A provision of the immigration laws, 8 U.S.C. § 1226(c), directs immigration authorities to detain noncitizens with certain criminal convictions while their deportation proceedings are pending, regardless of whether the particular person detained actually can be shown to pose any risk of flight or danger to others. The deportation process can take months or years to carry out, particularly when individuals seek relief from deportation on the grounds that they will be persecuted or tortured if deported.

After spending more than fourteen months in this type of immigration detention, the plaintiff in this case filed suit to challenge the constitutionality of his ongoing detention, arguing that such prolonged imprisonment requires a fair hearing before a neutral decisionmaker to determine whether he can safely be released on bond. The district court recognized that prolonged immigration detention without a bond hearing can violate the Due Process Clause of the Fifth Amendment, and that fourteen months of such detention exceeds anything the Supreme Court has previously allowed. But the court nevertheless denied the plaintiff a bond hearing, based primarily on its assessment that government officials had not unnecessarily prolonged his deportation proceedings. The plaintiff appealed that ruling to the U.S. Court of Appeals for the Second Circuit, where CAC filed an amicus brief urging reversal.

Our brief explains that the Fifth Amendment protects noncitizens as fully as citizens—shielding every “person” (not just every “citizen”) from deprivations of life, liberty, or property without due process of law. As the Supreme Court has long recognized, while the government may deport noncitizens who are ineligible to remain in this country, when doing so it must give them the same level of due process protection that it gives to citizens.

Our brief goes on to explain that two separate inquiries are necessary to determine if preventative detention is constitutional. First, the detention must be a proportional—not excessive—response to a legitimate state objective. Detention that becomes unduly prolonged fails this test. Even if the government is operating in good faith to promote a valid objective, the Supreme Court has explained, due process requires that the duration of preventive detention bear some “reasonable” relation to its purpose. Second, the Due Process Clause also requires that procedures be made available to guard against the risk of erroneous decisions being made about particular individuals. For preventive detention, this usually requires the government to convince a neutral decisionmaker that clear and convincing evidence shows the need for detention. This standard applies whether or not the person in question is a citizen, and whether or not the government is exercising its powers over immigration.

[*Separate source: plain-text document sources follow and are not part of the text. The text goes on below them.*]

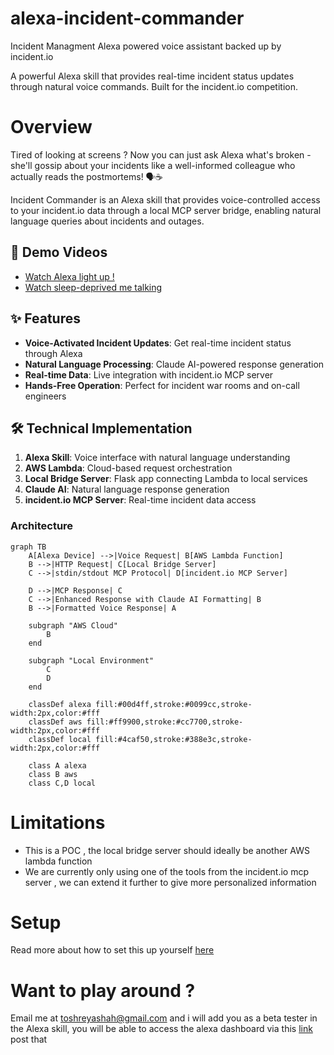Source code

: # alexa-incident-commander
Incident Managment Alexa powered voice assistant backed up by incident.io 

A powerful Alexa skill that provides real-time incident status updates through natural voice commands. Built for the incident.io competition.

# Overview

Tired of looking at screens ?  Now you can just ask Alexa what's broken - she'll gossip about your incidents like a well-informed colleague who actually reads the postmortems! 🗣️☕️

Incident Commander is an Alexa skill that provides voice-controlled access to your incident.io data through a local MCP server bridge, enabling natural language queries about incidents and outages.

## 🎥 Demo Videos
- [Watch Alexa light up !](https://drive.google.com/file/d/1TAFKjdpsVNcOQ-EUT9xgVwtFUhv9o7sQ/view?usp=sharing)
- [Watch sleep-deprived me talking](https://drive.google.com/file/d/1TAFKjdpsVNcOQ-EUT9xgVwtFUhv9o7sQ/view?usp=sharing)

## ✨ Features

- **Voice-Activated Incident Updates**: Get real-time incident status through Alexa
- **Natural Language Processing**: Claude AI-powered response generation
- **Real-time Data**: Live integration with incident.io MCP server
- **Hands-Free Operation**: Perfect for incident war rooms and on-call engineers

## 🛠️ Technical Implementation

1. **Alexa Skill**: Voice interface with natural language understanding
2. **AWS Lambda**: Cloud-based request orchestration
3. **Local Bridge Server**: Flask app connecting Lambda to local services
4. **Claude AI**: Natural language response generation
5. **incident.io MCP Server**: Real-time incident data access

### Architecture

```mermaid
graph TB
    A[Alexa Device] -->|Voice Request| B[AWS Lambda Function]
    B -->|HTTP Request| C[Local Bridge Server]
    C -->|stdin/stdout MCP Protocol| D[incident.io MCP Server]
    
    D -->|MCP Response| C
    C -->|Enhanced Response with Claude AI Formatting| B
    B -->|Formatted Voice Response| A
    
    subgraph "AWS Cloud"
        B
    end
    
    subgraph "Local Environment"
        C
        D
    end
    
    classDef alexa fill:#00d4ff,stroke:#0099cc,stroke-width:2px,color:#fff
    classDef aws fill:#ff9900,stroke:#cc7700,stroke-width:2px,color:#fff
    classDef local fill:#4caf50,stroke:#388e3c,stroke-width:2px,color:#fff
    
    class A alexa
    class B aws
    class C,D local
```

# Limitations

- This is a POC , the local bridge server should ideally be another AWS lambda function
- We are currently only using one of the tools from the incident.io mcp server , we can extend it further to give more personalized information

# Setup
Read more about how to set this up yourself [here](setup.md)

# Want to play around ?

Email me at toshreyashah@gmail.com and i will add you as a beta tester in the Alexa skill,
you will be able to access the alexa dashboard via this [link](https://skills-store.amazon.com/deeplink/tvt/fa36c56c05814857c549e49e0f2d8a5709a064a4b7ef65205055a01c9975a3d9d2f174bff6dd88124dfece073fa02965a0a4ff5d512d6185188cc13377bf81869cac2c0da6ef56c5f0663f4822395c15aa261d5101b14d0f08782377a71148fe4da915cb47ff3d916c46307a4447447c) post that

Finally, our brief demonstrates that the district court misapplied these fundamental principles of due process. By focusing mainly on whether the plaintiff’s deportation proceedings were unnecessarily delayed and whether his detention still served a “valid purpose,” the court ignored the fact that the length of detention must be proportional to that purpose. The district court also failed to consider whether the procedures that the plaintiff received were constitutionally adequate to justify detaining him on the basis that he may be dangerous or a flight risk. The Supreme Court has permitted individuals to be detained under 8 U.S.C. § 1226(c) without a bond hearing only for an initial “brief period.” After that period expires, due process requires the government to convince a neutral decisionmaker of the need for continued detention. For these reasons, the district court should be reversed, and individuals in the plaintiff’s position should be given a bond hearing.